Kim gives birth to a boy, who she names James. Dave remains in love with Kim and believes he is James' father, but when Frank does not let him near Kim, Dave turns to his ex-lover, Kathy. They begin a relationship and Kathy proposes to Dave, who accepts. They marry at a registry office in secret. Kim decides to leave the village with James and she persuades Dave to go with her. Dave decides to leave Linda's wedding reception to meet Kim at Home Farm. Frank returns and he confronts Dave and Kim. They suddenly notice a fire has broken out in the nursery and Dave runs in to save James, who he manages to pass out through a window. Dave then becomes trapped by the fire, but he is eventually rescued. He is rushed to hospital, where his family keep a bedside vigil but Dave dies from his injuries.

==Reception==
For his portrayal of Dave, Kelsey was nominated for "Most Popular Newcomer" at the 1995 National Television Awards. At the 1996 Inside Soap Awards the love triangle between Dave, Kim and Frank was awarded "Best Soap Plot". A What's on TV columnist named Dave as one of "The Top 100 Soap Hunks of All Time". A columnist from Inside Soap said that Dave and Kathy would have fond memories of their wedding day.
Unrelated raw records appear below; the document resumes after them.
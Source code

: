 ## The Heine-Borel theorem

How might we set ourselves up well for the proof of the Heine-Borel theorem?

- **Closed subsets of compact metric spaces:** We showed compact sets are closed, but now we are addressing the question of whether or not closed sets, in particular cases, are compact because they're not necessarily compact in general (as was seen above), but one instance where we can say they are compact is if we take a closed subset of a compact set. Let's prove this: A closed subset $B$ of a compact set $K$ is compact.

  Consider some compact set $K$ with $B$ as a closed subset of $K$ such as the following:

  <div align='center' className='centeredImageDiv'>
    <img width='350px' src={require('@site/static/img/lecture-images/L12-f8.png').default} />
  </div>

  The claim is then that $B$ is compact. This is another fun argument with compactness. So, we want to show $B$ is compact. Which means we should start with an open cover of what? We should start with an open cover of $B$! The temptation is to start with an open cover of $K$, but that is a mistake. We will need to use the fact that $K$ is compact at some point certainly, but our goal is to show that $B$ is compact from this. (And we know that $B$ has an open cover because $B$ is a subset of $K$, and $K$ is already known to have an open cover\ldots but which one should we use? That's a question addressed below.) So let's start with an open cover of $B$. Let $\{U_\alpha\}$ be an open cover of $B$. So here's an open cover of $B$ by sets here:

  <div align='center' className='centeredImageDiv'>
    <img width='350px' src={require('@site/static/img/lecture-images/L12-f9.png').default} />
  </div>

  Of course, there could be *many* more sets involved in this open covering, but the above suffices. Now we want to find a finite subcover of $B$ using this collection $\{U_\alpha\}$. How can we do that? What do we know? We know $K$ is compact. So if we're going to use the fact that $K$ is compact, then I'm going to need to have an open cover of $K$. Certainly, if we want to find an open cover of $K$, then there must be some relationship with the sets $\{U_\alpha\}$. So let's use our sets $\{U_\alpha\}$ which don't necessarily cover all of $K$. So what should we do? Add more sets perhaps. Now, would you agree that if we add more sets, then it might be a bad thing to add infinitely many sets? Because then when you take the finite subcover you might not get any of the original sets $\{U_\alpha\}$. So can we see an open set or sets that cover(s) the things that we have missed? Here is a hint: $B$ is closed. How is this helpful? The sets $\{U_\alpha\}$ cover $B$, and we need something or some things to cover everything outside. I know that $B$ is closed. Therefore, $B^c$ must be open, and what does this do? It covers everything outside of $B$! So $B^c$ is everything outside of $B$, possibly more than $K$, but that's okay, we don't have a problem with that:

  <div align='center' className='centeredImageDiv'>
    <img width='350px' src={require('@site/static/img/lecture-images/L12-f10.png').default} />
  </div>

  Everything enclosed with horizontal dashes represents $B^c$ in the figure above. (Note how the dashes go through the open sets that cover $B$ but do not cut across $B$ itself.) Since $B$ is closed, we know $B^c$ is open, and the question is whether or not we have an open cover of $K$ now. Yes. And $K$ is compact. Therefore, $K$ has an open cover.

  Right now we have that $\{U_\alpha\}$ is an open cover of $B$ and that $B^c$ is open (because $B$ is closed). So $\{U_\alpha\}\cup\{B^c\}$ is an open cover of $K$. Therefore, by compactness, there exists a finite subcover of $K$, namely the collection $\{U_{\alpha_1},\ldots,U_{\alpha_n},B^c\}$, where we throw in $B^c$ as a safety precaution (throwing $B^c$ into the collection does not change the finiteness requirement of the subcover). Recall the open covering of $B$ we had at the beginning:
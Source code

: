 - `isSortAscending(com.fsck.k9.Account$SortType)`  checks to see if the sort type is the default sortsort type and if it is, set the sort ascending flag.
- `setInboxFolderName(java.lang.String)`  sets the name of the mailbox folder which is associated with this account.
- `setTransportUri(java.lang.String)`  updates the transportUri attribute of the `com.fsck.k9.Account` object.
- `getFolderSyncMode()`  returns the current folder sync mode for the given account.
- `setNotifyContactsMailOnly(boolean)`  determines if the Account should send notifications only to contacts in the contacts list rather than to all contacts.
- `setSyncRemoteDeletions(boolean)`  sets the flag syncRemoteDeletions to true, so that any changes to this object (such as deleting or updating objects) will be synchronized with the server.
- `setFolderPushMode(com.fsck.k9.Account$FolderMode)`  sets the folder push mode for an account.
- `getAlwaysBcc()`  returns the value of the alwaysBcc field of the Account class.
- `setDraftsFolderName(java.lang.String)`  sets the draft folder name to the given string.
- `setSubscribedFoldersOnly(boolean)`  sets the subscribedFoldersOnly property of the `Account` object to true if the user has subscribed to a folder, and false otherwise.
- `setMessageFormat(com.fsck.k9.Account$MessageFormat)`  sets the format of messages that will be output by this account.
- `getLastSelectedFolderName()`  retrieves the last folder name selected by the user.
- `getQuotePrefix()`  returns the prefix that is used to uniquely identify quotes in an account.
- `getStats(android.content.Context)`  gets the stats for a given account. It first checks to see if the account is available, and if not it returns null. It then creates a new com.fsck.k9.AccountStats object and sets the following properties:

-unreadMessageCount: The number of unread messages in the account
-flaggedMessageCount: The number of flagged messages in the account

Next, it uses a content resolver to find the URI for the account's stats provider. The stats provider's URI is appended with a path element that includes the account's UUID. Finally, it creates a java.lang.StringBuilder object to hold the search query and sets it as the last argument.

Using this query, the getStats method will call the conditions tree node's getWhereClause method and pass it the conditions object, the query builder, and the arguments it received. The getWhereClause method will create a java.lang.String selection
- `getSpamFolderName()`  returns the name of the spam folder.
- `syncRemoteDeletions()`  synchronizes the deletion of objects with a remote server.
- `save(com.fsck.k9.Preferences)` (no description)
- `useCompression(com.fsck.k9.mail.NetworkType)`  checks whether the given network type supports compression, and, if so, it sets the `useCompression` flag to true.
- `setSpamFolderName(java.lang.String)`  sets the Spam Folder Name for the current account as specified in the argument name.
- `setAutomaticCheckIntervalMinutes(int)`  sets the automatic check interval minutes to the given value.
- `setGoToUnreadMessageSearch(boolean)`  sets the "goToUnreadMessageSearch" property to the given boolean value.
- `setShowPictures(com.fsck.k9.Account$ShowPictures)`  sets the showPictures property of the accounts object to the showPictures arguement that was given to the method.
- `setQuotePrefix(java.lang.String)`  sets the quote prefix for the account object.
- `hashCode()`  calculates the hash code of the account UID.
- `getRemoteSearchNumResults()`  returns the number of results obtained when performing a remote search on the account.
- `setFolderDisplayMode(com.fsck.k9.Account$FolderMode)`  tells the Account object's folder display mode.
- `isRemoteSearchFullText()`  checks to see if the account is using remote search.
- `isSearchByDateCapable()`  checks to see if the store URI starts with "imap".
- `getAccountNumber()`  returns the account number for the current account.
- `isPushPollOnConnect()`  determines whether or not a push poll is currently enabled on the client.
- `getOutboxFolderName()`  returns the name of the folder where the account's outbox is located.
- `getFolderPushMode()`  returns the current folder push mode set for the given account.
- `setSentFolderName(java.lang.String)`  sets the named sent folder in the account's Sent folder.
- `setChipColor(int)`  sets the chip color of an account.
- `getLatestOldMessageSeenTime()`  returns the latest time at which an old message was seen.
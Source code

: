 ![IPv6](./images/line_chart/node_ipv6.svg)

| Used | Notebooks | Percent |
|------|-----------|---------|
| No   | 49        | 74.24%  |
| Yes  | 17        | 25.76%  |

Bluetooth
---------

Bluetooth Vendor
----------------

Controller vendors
The pair had smiles "of genuine joy, and they have all but buried their miserable pasts". They also opined that Kathy married "the love of her life" and Dave always knew she "was the only girl for him". A columnist from Hello said Dave was "romantically-challenged", while Paul English of the Daily Record branded him "ultimately heroic". Inside Soap's Victoria Ross said the Kim-Dave-Kathy love triangle was one of Emmerdale's most successful plots ever.